Jeśli nie ustandaryzujesz swoich danych, zmienne mierzone w jednostkach o dużej wartości zdominują obliczoną odmienność, a zmienne mierzone w jednostkach o małej wartości przyczynią się bardzo niewiele.
Możemy to zwizualizować w R poprzez:
set.seed(42)
dat <- data.frame(var1 = rnorm(100, mean = 100000),
var2 = runif(100),
var3 = runif(100))
dist1 <- dist(dat)
dist2 <- dist(dat[,1, drop = FALSE])
dist1
zawiera odległości euklidesowe dla 100 obserwacji opartych na wszystkich trzech zmiennych, podczas gdy dist2
zawiera odległość euklidesową na podstawie var1
samych.
> summary(dist1)
Min. 1st Qu. Median Mean 3rd Qu. Max.
0.07351 0.77840 1.15200 1.36200 1.77000 5.30200
> summary(dist2)
Min. 1st Qu. Median Mean 3rd Qu. Max.
0.000072 0.470000 0.963600 1.169000 1.663000 5.280000
Uwaga jak podobne Rozkłady odległości są, wskazując niewielki wkład od var2
a var3
, a rzeczywiste odległości są bardzo podobne:
> head(dist1)
[1] 1.9707186 1.0936524 0.8745579 1.2724471 1.6054603 0.1870085
> head(dist2)
[1] 1.9356566 1.0078300 0.7380958 0.9666901 1.4770830 0.1405636
Jeśli znormalizujemy dane
dist3 <- dist(scale(dat))
dist4 <- dist(scale(dat[,1, drop = FALSE]))

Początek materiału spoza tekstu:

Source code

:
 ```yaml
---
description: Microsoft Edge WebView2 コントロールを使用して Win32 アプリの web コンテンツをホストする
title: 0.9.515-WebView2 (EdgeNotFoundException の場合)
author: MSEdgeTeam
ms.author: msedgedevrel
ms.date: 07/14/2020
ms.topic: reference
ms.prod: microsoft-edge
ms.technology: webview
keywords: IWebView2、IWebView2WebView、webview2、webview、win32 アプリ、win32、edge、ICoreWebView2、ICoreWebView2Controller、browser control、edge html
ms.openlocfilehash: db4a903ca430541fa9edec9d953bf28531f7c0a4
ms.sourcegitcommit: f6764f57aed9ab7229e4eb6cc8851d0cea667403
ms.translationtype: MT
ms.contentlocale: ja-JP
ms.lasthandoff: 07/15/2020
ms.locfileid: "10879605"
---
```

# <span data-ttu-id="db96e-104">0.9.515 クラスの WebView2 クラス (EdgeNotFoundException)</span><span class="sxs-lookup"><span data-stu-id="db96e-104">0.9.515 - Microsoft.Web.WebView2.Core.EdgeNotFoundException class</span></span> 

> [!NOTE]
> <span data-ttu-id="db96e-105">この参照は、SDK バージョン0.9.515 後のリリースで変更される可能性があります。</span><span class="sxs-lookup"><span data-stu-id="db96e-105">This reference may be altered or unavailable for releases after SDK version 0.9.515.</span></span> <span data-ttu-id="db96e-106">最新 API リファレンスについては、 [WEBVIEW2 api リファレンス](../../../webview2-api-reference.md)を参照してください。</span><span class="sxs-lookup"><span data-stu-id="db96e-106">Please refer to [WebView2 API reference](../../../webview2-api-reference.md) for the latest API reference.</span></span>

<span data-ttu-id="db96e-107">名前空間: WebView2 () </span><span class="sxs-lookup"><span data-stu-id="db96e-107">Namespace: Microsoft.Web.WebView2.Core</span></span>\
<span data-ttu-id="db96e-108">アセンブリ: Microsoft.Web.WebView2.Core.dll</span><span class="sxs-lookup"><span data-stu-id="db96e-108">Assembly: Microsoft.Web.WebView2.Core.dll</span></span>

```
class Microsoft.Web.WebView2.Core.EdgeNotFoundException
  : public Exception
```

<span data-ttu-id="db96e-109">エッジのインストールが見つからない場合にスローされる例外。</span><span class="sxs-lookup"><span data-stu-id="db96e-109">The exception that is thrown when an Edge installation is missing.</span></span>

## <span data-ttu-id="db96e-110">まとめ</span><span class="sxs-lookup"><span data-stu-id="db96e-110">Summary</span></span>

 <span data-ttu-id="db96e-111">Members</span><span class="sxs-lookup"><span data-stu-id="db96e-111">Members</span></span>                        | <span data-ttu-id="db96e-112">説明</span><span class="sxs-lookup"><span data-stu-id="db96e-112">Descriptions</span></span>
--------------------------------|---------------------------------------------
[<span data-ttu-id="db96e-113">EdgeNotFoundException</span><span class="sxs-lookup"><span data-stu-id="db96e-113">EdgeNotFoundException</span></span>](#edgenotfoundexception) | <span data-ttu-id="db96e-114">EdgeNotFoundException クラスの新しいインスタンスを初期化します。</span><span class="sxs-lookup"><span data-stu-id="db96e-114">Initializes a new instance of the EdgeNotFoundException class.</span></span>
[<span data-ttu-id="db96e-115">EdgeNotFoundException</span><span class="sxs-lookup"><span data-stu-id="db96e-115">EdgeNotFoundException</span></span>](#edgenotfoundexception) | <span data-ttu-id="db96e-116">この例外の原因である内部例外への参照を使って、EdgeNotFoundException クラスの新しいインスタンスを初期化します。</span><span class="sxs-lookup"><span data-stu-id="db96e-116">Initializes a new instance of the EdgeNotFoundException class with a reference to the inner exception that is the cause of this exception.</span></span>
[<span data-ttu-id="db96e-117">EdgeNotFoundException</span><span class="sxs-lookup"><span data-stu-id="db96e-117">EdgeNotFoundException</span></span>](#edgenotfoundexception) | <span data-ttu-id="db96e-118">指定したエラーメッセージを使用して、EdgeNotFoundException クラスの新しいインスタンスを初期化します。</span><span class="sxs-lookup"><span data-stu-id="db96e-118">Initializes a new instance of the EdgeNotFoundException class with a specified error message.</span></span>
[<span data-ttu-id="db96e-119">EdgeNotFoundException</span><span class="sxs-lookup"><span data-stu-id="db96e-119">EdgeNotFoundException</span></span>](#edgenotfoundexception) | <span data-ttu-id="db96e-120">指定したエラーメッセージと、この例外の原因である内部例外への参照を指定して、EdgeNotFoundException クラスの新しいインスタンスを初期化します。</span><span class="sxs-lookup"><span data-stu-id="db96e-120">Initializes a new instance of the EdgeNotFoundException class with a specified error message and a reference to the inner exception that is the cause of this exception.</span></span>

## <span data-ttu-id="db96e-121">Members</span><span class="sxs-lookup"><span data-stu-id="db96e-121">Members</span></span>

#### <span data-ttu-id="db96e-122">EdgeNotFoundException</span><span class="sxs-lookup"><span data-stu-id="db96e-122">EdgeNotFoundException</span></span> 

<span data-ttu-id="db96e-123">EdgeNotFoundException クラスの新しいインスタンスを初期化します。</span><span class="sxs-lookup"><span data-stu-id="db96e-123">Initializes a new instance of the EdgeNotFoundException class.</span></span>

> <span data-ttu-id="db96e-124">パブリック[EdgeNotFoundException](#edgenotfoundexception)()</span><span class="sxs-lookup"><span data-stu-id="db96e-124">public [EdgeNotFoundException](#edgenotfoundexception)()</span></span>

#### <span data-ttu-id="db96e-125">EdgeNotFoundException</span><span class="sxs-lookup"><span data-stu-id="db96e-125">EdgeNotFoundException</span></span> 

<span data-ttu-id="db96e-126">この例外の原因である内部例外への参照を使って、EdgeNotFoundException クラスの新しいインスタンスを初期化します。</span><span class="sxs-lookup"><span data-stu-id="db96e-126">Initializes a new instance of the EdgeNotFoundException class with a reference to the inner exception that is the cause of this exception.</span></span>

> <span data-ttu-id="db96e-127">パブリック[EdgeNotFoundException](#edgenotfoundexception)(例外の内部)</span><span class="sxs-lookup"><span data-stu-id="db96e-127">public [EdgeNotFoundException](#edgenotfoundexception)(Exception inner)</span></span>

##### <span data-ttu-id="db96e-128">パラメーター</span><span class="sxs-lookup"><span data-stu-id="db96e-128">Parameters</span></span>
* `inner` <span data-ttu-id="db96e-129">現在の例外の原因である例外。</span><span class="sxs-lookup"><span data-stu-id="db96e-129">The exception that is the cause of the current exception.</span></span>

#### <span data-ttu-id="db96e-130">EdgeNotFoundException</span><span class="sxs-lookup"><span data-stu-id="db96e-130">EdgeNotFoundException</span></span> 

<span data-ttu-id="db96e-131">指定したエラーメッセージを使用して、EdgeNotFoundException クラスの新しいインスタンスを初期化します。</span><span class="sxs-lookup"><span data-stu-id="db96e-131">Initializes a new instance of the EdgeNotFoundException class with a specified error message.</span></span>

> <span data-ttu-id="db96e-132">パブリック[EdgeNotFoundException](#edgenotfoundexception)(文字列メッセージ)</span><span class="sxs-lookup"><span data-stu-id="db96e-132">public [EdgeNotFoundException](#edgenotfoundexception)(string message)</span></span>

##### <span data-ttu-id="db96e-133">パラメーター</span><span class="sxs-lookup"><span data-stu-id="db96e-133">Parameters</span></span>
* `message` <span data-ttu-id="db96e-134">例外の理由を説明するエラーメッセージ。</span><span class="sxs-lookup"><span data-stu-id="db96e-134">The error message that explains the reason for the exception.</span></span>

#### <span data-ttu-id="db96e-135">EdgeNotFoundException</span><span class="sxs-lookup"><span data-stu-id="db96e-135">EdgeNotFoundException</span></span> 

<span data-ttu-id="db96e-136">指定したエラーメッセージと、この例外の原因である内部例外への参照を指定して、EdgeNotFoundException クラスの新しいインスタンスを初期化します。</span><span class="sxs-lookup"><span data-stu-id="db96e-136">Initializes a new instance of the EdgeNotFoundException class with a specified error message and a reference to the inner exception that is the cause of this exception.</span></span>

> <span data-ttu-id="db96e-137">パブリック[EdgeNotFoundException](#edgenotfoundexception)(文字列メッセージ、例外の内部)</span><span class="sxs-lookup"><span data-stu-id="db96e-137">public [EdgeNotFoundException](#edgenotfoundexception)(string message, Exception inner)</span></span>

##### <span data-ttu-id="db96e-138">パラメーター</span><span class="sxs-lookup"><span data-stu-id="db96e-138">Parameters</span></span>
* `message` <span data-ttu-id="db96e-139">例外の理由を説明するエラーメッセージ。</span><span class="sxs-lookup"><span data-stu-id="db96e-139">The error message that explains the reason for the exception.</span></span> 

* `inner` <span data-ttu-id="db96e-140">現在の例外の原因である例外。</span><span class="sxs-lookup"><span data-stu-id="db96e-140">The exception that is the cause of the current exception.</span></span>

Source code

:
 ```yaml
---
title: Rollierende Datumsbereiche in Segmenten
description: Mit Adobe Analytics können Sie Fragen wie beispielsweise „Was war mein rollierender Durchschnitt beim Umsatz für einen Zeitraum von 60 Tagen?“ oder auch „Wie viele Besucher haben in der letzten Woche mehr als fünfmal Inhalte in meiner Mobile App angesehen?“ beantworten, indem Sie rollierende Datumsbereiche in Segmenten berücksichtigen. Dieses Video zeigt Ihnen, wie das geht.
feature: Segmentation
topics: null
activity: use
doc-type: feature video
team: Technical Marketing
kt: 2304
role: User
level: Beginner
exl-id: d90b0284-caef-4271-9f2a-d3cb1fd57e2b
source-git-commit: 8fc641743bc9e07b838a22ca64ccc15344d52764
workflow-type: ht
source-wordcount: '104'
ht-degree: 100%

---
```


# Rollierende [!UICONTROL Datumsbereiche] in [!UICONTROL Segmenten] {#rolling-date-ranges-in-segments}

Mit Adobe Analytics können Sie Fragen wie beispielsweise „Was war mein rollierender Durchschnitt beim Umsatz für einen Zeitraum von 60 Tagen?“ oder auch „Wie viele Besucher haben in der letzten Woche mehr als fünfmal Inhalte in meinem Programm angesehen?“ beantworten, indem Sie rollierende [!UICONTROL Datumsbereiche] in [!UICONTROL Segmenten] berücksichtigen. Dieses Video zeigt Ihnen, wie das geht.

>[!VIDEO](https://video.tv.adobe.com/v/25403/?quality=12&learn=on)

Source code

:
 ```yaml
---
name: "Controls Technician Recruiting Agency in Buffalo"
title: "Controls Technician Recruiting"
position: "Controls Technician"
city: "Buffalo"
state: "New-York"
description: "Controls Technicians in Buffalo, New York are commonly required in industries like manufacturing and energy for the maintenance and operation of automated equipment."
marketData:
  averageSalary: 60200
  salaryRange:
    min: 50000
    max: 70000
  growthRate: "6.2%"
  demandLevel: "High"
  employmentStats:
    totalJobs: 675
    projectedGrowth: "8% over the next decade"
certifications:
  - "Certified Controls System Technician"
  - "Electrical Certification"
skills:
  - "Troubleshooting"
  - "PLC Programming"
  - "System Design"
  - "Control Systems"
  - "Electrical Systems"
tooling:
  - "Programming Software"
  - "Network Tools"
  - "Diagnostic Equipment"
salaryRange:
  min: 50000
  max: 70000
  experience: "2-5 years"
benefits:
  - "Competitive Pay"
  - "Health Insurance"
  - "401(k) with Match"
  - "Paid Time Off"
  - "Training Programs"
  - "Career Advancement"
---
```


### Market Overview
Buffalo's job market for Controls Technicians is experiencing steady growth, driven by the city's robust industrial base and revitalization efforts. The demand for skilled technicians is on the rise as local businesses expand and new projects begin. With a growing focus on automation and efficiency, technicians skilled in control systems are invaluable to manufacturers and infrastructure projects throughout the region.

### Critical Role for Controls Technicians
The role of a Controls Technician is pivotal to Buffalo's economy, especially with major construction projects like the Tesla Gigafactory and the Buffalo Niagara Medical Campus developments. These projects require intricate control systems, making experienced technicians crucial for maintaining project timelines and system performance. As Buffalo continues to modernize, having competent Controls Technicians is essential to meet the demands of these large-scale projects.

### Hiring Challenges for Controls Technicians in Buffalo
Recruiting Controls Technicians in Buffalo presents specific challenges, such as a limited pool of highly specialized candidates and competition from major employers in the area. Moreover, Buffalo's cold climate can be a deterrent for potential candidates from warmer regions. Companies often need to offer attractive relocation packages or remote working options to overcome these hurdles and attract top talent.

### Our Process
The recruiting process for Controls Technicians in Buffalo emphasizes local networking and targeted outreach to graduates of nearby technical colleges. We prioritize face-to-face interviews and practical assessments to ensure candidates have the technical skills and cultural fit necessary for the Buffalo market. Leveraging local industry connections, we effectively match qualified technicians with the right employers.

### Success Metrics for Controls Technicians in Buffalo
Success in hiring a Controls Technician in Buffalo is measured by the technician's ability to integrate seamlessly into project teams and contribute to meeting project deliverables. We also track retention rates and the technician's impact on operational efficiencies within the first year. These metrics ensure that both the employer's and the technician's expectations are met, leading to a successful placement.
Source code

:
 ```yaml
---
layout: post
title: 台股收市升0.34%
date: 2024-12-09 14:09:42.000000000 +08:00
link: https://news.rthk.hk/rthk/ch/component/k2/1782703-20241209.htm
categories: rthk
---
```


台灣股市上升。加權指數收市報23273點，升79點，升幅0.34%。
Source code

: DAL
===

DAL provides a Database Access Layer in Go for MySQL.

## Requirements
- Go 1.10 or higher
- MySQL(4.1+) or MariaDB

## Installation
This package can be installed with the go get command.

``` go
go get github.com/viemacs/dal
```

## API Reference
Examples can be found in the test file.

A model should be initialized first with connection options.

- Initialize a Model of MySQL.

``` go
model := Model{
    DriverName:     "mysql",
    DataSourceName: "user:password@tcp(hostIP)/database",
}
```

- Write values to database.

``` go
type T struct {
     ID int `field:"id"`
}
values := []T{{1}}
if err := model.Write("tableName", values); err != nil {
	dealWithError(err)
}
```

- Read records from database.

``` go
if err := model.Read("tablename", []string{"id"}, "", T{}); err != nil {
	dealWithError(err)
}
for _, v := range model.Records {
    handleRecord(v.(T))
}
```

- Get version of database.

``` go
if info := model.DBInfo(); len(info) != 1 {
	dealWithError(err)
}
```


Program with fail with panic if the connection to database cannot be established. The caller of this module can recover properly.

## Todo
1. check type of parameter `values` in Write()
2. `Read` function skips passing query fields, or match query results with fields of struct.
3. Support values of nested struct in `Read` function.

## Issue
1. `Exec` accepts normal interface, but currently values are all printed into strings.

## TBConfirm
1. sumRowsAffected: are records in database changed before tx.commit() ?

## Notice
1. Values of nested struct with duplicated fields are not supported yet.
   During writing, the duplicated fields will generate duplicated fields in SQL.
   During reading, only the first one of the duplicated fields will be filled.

wtedy następuje duża zmiana odległości opartych tylko na var1
i na podstawie wszystkich trzech zmiennych:
> summary(dist3)
Min. 1st Qu. Median Mean 3rd Qu. Max.
0.09761 1.62400 2.25000 2.28200 2.93600 5.33100
> summary(dist4)
Min. 1st Qu. Median Mean 3rd Qu. Max.
0.000069 0.451400 0.925400 1.123000 1.597000 5.070000
> head(dist3)
[1] 2.2636288 1.7272588 1.7791074 3.0129750 2.5821981 0.4434073
> head(dist4)
[1] 1.8587830 0.9678046 0.7087827 0.9282985 1.4184214 0.1349811
Ponieważ hierarchiczne grupowanie wykorzystuje te odległości, to, czy pożądana jest standaryzacja, czy nie, będzie zależeć od rodzaju posiadanych danych / zmiennych oraz od tego, czy duże rzeczy będą dominować na odległościach, a tym samym dominować w tworzeniu klastrowania. Odpowiedź na to pytanie jest specyficzna dla domeny i zestawu danych.